PacBio full-length variant sequencing

PacBio_runs.csv contains information on PacBio runs linking the barcodes to the mutations. It has the following columns:

  • library: name of the library sequenced
  • run: date of the pacbio library submission (use this date to refer to experimental notebook)
  • fastq: FASTQ file from running CCS

The amplicons itself is defined in PacBio_amplicon.gb, and PacBio_feature_parse_specs.yaml specifies how to parse that with alignparse.
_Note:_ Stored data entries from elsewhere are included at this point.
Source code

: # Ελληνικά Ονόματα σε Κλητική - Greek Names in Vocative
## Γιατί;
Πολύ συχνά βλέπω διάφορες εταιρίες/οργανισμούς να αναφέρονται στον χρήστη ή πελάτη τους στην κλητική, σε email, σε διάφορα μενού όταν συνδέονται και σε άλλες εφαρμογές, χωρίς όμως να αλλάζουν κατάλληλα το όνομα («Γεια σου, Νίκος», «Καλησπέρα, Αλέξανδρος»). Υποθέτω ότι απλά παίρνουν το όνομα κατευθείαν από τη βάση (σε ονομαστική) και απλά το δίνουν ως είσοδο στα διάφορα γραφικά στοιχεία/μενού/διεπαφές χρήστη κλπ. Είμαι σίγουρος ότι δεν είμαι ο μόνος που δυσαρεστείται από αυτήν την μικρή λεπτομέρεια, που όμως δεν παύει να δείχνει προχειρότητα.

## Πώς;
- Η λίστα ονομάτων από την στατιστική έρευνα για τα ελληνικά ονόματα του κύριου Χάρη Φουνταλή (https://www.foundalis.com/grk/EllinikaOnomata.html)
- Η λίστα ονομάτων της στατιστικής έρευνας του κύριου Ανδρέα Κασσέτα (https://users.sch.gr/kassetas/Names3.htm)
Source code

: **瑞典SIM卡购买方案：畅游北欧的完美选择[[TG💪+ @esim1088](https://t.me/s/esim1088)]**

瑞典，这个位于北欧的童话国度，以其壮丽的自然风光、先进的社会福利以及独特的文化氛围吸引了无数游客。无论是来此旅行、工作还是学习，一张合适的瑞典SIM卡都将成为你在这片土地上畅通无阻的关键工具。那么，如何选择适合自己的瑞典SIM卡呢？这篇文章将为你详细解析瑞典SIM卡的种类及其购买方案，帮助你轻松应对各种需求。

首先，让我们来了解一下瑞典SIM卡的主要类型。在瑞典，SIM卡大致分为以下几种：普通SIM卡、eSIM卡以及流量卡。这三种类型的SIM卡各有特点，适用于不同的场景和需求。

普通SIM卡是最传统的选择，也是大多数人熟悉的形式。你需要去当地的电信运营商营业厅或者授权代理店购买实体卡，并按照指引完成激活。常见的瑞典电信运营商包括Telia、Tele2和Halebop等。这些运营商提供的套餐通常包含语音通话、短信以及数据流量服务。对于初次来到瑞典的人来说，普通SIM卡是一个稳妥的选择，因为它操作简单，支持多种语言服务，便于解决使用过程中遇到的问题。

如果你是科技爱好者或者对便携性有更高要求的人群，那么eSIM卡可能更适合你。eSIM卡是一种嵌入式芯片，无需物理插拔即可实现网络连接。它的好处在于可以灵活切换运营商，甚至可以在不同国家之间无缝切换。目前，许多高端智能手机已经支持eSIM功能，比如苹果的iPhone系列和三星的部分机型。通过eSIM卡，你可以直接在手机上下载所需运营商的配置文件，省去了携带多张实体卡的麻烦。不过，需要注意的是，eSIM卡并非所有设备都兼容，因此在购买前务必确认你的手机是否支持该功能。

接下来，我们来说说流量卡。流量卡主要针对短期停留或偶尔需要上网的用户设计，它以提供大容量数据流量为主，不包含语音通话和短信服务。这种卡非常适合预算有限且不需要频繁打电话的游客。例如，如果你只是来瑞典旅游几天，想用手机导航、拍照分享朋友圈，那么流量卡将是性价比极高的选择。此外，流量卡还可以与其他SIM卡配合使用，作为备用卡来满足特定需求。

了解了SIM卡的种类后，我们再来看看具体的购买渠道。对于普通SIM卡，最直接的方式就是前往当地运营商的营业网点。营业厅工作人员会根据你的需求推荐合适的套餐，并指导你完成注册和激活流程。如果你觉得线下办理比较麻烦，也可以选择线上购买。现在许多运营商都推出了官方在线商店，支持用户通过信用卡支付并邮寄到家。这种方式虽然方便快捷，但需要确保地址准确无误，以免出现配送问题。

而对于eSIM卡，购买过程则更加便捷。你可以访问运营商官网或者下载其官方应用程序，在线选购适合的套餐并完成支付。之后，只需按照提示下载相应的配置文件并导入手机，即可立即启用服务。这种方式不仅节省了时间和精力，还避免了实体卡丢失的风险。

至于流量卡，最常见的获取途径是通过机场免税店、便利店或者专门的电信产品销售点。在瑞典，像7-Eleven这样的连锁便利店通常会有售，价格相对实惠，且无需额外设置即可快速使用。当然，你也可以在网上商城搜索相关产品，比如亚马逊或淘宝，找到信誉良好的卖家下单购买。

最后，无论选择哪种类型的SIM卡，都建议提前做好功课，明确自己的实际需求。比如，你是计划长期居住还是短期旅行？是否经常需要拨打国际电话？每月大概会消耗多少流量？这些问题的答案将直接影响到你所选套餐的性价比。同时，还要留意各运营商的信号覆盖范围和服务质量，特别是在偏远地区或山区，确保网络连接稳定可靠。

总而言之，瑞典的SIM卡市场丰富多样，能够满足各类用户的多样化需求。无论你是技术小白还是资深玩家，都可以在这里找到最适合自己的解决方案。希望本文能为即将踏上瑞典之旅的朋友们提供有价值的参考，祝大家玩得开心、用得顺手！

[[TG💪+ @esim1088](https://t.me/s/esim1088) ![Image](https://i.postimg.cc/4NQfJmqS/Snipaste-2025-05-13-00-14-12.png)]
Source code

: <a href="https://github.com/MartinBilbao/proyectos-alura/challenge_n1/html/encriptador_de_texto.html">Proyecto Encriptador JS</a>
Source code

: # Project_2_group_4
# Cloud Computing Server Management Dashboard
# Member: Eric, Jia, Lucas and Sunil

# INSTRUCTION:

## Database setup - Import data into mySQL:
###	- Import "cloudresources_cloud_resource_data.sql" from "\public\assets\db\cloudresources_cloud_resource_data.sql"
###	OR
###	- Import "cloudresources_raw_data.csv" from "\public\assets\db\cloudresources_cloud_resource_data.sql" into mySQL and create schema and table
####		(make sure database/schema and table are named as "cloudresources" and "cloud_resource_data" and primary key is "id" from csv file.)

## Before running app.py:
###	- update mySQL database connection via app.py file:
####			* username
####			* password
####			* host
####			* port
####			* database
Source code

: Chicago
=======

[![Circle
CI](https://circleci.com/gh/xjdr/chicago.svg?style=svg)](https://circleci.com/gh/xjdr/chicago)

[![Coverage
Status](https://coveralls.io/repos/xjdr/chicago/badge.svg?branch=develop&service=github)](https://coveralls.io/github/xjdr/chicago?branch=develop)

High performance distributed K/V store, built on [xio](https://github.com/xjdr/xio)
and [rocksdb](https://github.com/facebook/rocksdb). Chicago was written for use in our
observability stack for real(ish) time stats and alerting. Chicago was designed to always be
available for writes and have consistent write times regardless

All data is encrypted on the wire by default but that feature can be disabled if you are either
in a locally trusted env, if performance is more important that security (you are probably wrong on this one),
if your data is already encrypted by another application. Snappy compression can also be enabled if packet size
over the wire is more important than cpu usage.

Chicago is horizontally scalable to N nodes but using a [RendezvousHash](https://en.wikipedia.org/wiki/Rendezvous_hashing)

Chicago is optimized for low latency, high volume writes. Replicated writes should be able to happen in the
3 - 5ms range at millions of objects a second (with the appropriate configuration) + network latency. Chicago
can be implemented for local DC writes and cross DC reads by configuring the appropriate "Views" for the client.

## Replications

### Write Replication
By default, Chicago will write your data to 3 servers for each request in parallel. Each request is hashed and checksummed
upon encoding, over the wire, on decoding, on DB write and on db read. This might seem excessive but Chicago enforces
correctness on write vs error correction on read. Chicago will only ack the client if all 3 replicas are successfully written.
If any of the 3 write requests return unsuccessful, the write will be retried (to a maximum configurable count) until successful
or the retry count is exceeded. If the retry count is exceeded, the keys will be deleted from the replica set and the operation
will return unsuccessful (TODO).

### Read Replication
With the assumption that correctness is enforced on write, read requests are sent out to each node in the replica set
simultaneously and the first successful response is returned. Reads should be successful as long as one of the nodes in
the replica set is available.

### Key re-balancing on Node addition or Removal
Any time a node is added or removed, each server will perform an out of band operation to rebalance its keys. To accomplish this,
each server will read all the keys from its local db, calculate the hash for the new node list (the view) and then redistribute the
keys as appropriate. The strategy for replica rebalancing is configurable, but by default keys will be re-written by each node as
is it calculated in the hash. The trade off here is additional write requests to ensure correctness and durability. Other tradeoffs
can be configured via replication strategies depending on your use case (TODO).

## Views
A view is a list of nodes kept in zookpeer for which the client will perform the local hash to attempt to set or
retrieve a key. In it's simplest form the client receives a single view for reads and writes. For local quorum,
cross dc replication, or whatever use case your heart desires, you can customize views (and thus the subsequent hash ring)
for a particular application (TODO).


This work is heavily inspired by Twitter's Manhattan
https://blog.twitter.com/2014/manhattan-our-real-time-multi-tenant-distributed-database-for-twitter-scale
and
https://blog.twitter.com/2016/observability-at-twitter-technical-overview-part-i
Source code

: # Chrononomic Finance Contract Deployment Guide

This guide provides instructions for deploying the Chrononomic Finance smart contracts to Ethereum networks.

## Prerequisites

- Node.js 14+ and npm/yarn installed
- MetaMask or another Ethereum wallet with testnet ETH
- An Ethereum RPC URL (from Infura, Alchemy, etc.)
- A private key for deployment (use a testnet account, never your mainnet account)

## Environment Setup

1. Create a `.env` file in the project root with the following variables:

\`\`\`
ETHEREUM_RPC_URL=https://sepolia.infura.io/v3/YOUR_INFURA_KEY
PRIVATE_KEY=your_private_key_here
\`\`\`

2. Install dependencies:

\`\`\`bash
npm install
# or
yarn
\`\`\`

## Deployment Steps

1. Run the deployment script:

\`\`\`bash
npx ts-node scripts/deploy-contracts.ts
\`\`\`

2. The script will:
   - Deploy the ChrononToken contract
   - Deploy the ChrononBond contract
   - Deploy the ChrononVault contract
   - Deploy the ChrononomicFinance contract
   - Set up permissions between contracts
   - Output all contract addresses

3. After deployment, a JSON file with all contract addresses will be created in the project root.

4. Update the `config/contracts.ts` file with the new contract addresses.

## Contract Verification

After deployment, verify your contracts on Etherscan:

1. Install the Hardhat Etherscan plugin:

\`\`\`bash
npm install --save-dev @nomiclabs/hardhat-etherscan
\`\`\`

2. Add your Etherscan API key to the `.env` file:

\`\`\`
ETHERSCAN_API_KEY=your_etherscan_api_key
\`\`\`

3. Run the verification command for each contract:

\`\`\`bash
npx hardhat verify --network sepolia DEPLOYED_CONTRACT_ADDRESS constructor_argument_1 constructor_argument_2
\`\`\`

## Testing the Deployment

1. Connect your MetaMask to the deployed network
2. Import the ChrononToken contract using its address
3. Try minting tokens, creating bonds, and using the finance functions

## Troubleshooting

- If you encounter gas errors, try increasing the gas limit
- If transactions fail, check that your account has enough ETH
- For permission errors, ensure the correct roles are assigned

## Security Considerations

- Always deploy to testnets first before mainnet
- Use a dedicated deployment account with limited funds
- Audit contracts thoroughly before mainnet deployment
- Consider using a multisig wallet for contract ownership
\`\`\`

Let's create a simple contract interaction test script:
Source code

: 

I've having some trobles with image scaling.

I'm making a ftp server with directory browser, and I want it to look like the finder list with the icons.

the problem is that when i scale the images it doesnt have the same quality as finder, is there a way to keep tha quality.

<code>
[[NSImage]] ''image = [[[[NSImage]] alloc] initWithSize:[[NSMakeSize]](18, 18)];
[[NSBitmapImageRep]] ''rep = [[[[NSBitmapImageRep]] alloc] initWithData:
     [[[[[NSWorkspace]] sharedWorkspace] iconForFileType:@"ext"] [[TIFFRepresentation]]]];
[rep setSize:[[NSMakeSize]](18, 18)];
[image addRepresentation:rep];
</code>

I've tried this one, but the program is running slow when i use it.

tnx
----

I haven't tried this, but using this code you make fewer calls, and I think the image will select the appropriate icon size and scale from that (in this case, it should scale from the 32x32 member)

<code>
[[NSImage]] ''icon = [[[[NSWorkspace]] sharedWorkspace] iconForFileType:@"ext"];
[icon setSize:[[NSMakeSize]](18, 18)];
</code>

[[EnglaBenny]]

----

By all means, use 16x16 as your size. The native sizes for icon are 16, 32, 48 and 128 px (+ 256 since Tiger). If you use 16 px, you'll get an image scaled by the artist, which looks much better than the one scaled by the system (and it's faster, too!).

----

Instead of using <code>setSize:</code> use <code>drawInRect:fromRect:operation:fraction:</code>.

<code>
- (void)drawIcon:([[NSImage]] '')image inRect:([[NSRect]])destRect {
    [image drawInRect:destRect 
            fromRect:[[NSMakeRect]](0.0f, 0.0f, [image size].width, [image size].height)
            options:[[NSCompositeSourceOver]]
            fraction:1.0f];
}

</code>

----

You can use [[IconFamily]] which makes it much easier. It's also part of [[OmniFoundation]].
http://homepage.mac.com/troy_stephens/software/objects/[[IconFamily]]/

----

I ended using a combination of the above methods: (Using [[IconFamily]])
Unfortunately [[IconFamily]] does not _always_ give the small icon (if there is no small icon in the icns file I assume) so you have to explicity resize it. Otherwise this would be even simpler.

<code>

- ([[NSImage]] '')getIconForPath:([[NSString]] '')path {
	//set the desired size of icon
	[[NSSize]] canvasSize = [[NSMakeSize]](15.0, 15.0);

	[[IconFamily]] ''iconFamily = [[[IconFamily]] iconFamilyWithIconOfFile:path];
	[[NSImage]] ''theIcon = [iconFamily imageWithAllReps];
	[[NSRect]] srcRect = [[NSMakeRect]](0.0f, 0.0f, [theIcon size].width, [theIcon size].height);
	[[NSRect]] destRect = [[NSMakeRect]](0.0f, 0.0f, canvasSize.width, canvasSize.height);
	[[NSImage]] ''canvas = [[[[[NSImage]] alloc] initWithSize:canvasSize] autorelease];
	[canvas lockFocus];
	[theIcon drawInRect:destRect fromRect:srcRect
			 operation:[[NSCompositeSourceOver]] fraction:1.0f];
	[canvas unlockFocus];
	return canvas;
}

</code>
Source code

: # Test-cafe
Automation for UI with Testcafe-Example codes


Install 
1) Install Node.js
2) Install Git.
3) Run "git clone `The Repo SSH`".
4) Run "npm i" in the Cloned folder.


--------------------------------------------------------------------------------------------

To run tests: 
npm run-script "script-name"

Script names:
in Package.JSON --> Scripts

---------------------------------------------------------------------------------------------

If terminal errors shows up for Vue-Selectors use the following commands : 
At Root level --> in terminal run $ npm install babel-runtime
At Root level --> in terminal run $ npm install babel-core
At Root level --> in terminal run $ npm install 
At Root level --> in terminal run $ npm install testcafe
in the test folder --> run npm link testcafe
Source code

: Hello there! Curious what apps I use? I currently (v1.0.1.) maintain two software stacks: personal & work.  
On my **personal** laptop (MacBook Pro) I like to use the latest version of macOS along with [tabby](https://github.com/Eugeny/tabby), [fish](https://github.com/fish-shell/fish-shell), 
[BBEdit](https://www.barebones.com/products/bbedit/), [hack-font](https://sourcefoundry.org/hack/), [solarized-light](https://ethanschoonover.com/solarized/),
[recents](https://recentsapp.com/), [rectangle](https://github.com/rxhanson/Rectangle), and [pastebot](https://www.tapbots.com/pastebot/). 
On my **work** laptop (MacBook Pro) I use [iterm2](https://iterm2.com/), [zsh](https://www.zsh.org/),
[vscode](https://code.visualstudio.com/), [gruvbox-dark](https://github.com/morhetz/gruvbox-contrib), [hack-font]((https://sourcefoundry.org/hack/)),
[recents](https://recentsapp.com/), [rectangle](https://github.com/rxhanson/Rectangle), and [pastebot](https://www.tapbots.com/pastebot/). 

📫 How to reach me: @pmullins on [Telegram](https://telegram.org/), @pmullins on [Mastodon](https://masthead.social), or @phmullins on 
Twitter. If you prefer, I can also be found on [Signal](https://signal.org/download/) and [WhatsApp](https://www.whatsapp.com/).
Illumina barcode sequencing

barcode_runs.csv has the Illumina barcode-sequencing runs used to count barcodes in different conditions. It describes the samples, which should be named as clearly as possible. It has the following columns:

  • date: date experiment was performed in YYYY-MM-DD encoding.
  • virus_batch: batch of virus used for the experiment.
  • library: which virus library was used.
  • sample_type: can be one of the following:
    • VSVG_control: entry mediated by VSVG
    • no-antibody_control: entry mediated by VEP of interest
    • antibody: encompasses sera and antibodies
  • antibody: name of the antibody if this sample has sample_type of antibody
  • antibody_concentration: concentration of antibody if this sample has sample_type of antibody. For sera, should be a fraction < 1 giving dilution (not a dilution factor).
  • replicate: experimental replicate.
  • fastq_R1: path to R1 FASTQ file, or semi-colon de-limited list of multiple FASTQs
  • exclude_after_counts: set to yes if barcode run should be excluded after counting barcodes
  • notes: any other notes about the sample.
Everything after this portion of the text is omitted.